As a crucial safety net program, Medicaid must be both fiscally sustainable and available to states’ low-income populations who rely on it for health care coverage. With prescription drug coverage optional for the states, an influx in enrollment will strain state budgets, leading states to consider how best to fund Medicaid pharmacy benefits for this vulnerable population of patients, each of whom may need a number of prescription medications.

Given this growing challenge, pharmacy benefit managers (PBMs) have never been more essential. For both public programs and private insurance, PBMs are actively engaged in keeping prescription drug costs down, maintaining safe and secure patient access to medications, and making medications more affordable for individual patients.

PBMs manage prescription drug benefits for hundreds of millions of Americans, including those enrolled in Medicaid. In 2019, state Medicaid programs served a total of 58 million people. Based on that enrollment alone, over the next 10 years, PBMs will save $46 billion for Medicaid programs nationwide.

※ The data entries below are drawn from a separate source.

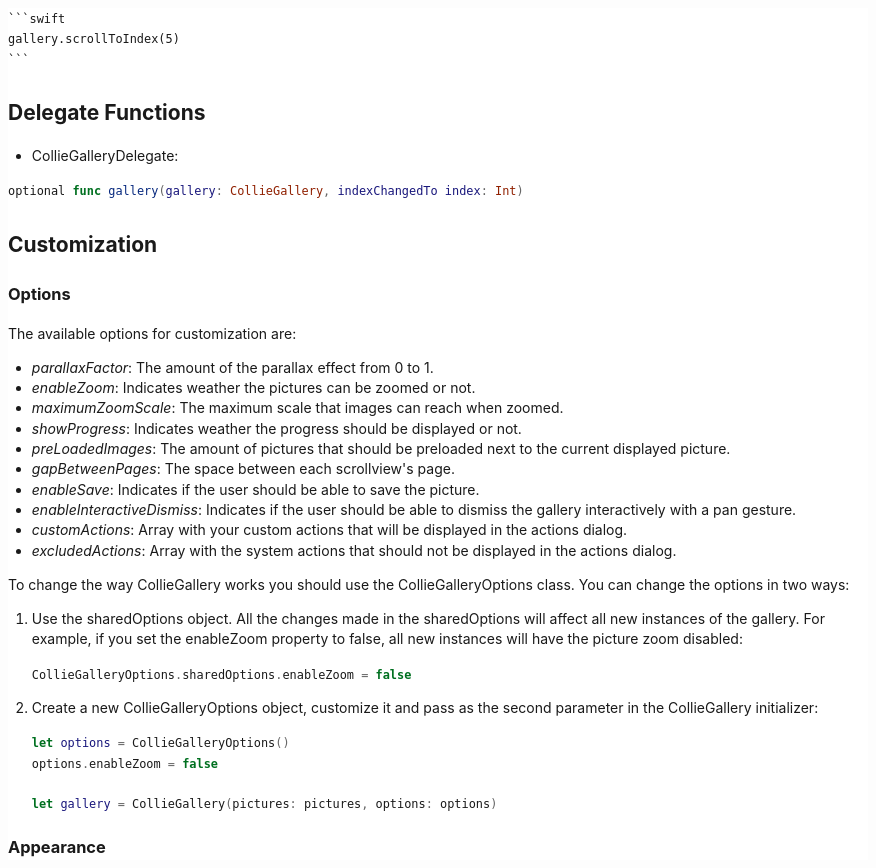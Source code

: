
 	```swift
	gallery.scrollToIndex(5)
	```

## Delegate Functions

* CollieGalleryDelegate:

```swift
optional func gallery(gallery: CollieGallery, indexChangedTo index: Int)
```

## Customization

### Options

The available options for customization are:

* *parallaxFactor*: The amount of the parallax effect from 0 to 1.
* *enableZoom*: Indicates weather the pictures can be zoomed or not.
* *maximumZoomScale*: The maximum scale that images can reach when zoomed.
* *showProgress*: Indicates weather the progress should be displayed or not.
* *preLoadedImages*: The amount of pictures that should be preloaded next to the current displayed picture.
* *gapBetweenPages*: The space between each scrollview's page.
* *enableSave*: Indicates if the user should be able to save the picture.
* *enableInteractiveDismiss*: Indicates if the user should be able to dismiss the gallery interactively with a pan gesture.
* *customActions*: Array with your custom actions that will be displayed in the actions dialog.
* *excludedActions*: Array with the system actions that should not be displayed in the actions dialog.


To change the way CollieGallery works you should use the CollieGalleryOptions class. You can change the options in two ways:

1. Use the sharedOptions object. All the changes made in the sharedOptions will affect all new instances of the gallery. For example, if you set the enableZoom property to false, all new instances will have the picture zoom disabled:

	```swift
	CollieGalleryOptions.sharedOptions.enableZoom = false
	```
2. Create a new CollieGalleryOptions object, customize it and pass as the second parameter in the CollieGallery initializer:

	```swift
	let options = CollieGalleryOptions()
	options.enableZoom = false
	
	let gallery = CollieGallery(pictures: pictures, options: options)
	```

### Appearance
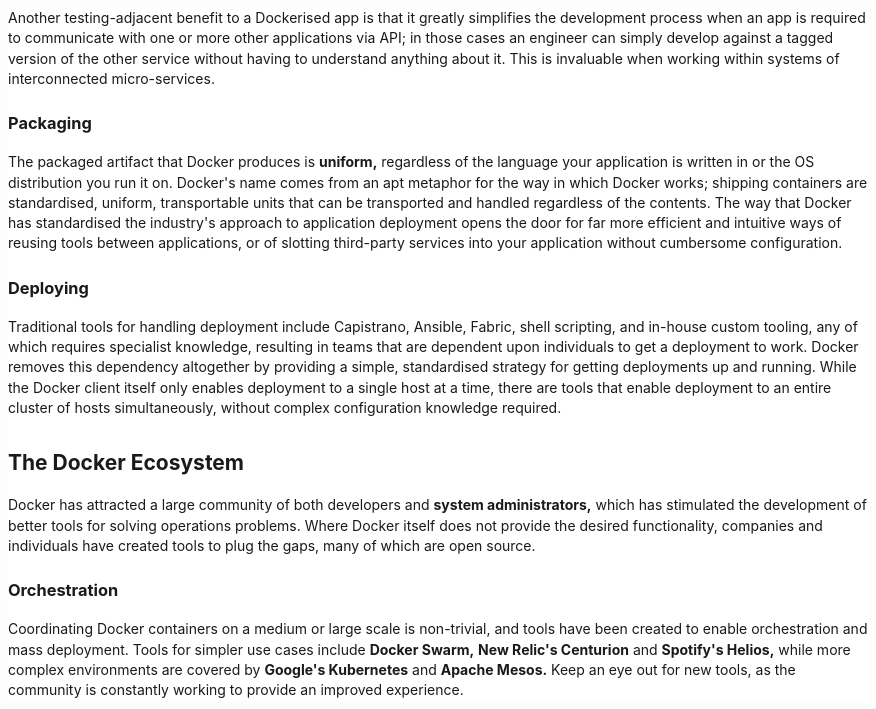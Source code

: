 Another testing-adjacent benefit to a Dockerised app is that it greatly simplifies the development process
when an app is required to communicate with one or more other applications via API; in those cases an
engineer can simply develop against a tagged version of the other service without having to understand
anything about it. This is invaluable when working within systems of interconnected micro-services.

### Packaging

The packaged artifact that Docker produces is __uniform,__ regardless of the language your application
is written in or the OS distribution you run it on. Docker's name comes from an apt metaphor for the way 
in which Docker works; shipping containers are standardised, uniform, transportable units that can be
transported and handled regardless of the contents. The way that Docker has standardised the industry's
approach to application deployment opens the door for far more efficient and intuitive ways of reusing
tools between applications, or of slotting third-party services into your application without cumbersome
configuration.

### Deploying

Traditional tools for handling deployment include Capistrano, Ansible, Fabric, shell scripting, and in-house
custom tooling, any of which requires specialist knowledge, resulting in teams that are dependent upon
individuals to get a deployment to work. Docker removes this dependency altogether by providing a simple,
standardised strategy for getting deployments up and running. While the Docker client itself only enables
deployment to a single host at a time, there are tools that enable deployment to an entire cluster of hosts
simultaneously, without complex configuration knowledge required.

## The Docker Ecosystem

Docker has attracted a large community of both developers and __system administrators,__ which has stimulated
the development of better tools for solving operations problems. Where Docker itself does not provide the 
desired functionality, companies and individuals have created tools to plug the gaps, many of which are
open source.

### Orchestration

Coordinating Docker containers on a medium or large scale is non-trivial, and tools have been created to
enable orchestration and mass deployment. Tools for simpler use cases include __Docker Swarm,__ __New Relic's
Centurion__ and __Spotify's Helios,__ while more complex environments are covered by __Google's Kubernetes__
and __Apache Mesos.__ Keep an eye out for new tools, as the community is constantly working to provide an
improved experience.
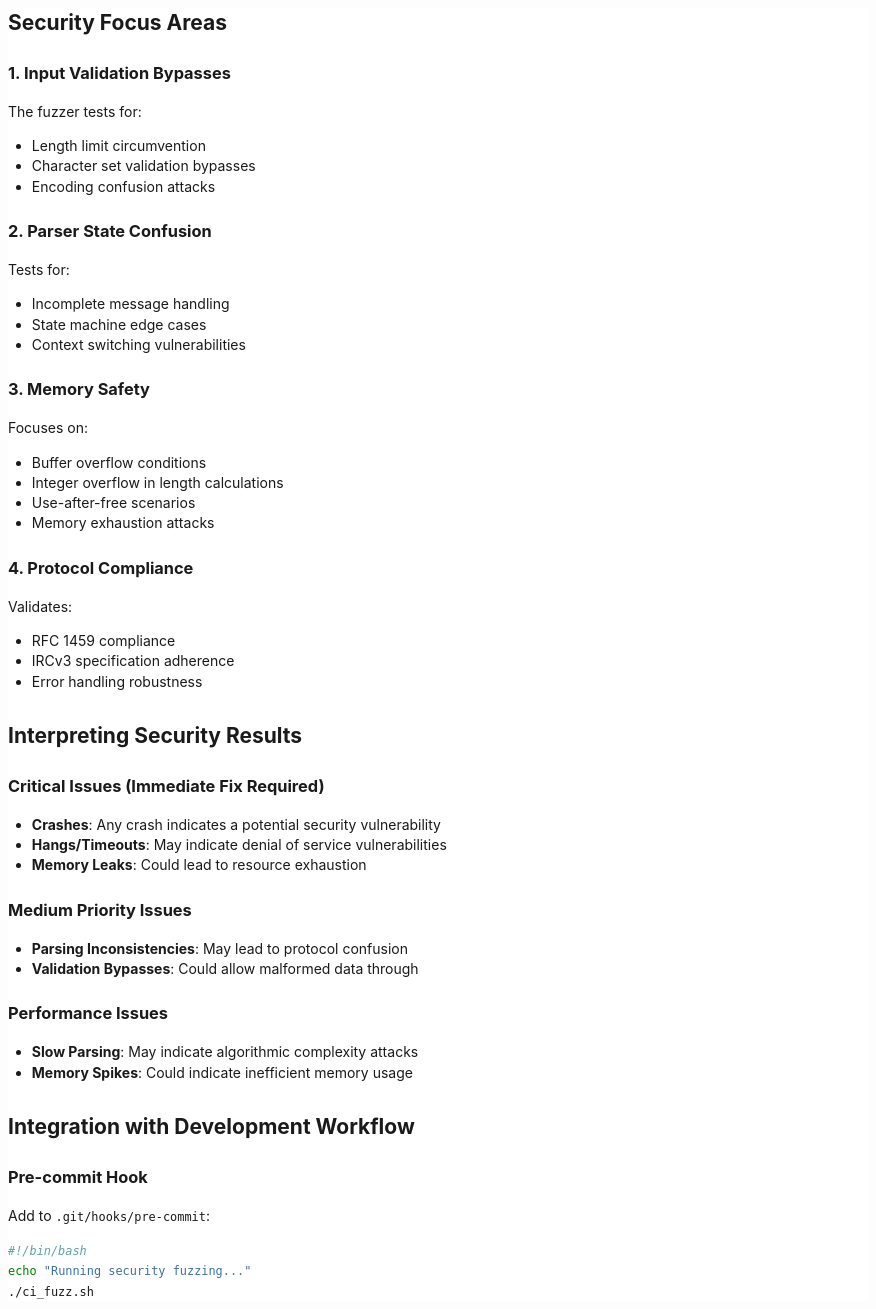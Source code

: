 ## Security Focus Areas

### 1. Input Validation Bypasses
The fuzzer tests for:
- Length limit circumvention
- Character set validation bypasses
- Encoding confusion attacks

### 2. Parser State Confusion
Tests for:
- Incomplete message handling
- State machine edge cases
- Context switching vulnerabilities

### 3. Memory Safety
Focuses on:
- Buffer overflow conditions
- Integer overflow in length calculations
- Use-after-free scenarios
- Memory exhaustion attacks

### 4. Protocol Compliance
Validates:
- RFC 1459 compliance
- IRCv3 specification adherence
- Error handling robustness

## Interpreting Security Results

### Critical Issues (Immediate Fix Required)
- **Crashes**: Any crash indicates a potential security vulnerability
- **Hangs/Timeouts**: May indicate denial of service vulnerabilities
- **Memory Leaks**: Could lead to resource exhaustion

### Medium Priority Issues
- **Parsing Inconsistencies**: May lead to protocol confusion
- **Validation Bypasses**: Could allow malformed data through

### Performance Issues
- **Slow Parsing**: May indicate algorithmic complexity attacks
- **Memory Spikes**: Could indicate inefficient memory usage

## Integration with Development Workflow

### Pre-commit Hook
Add to `.git/hooks/pre-commit`:
```bash
#!/bin/bash
echo "Running security fuzzing..."
./ci_fuzz.sh
```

While all states provide prescription drug benefits to their Medicaid beneficiaries, they choose how to structure pharmacy benefits to best cover their populations. Whether a state decides to use a fee-for-service or managed care model in its Medicaid program, PBMs can lower their prescription drug costs. One of the most important PBM tools is drug mix management. PBMs incentivize and encourage the use of lower-cost generic and therapeutically equivalent branded drugs, leading to lower net costs in Medicaid programs. The state Medicaid programs with the lowest prescription drug costs have the highest generic dispensing rates. The more tools a state lets its PBMs use in Medicaid, the more savings it can glean, stretching already thin budgets.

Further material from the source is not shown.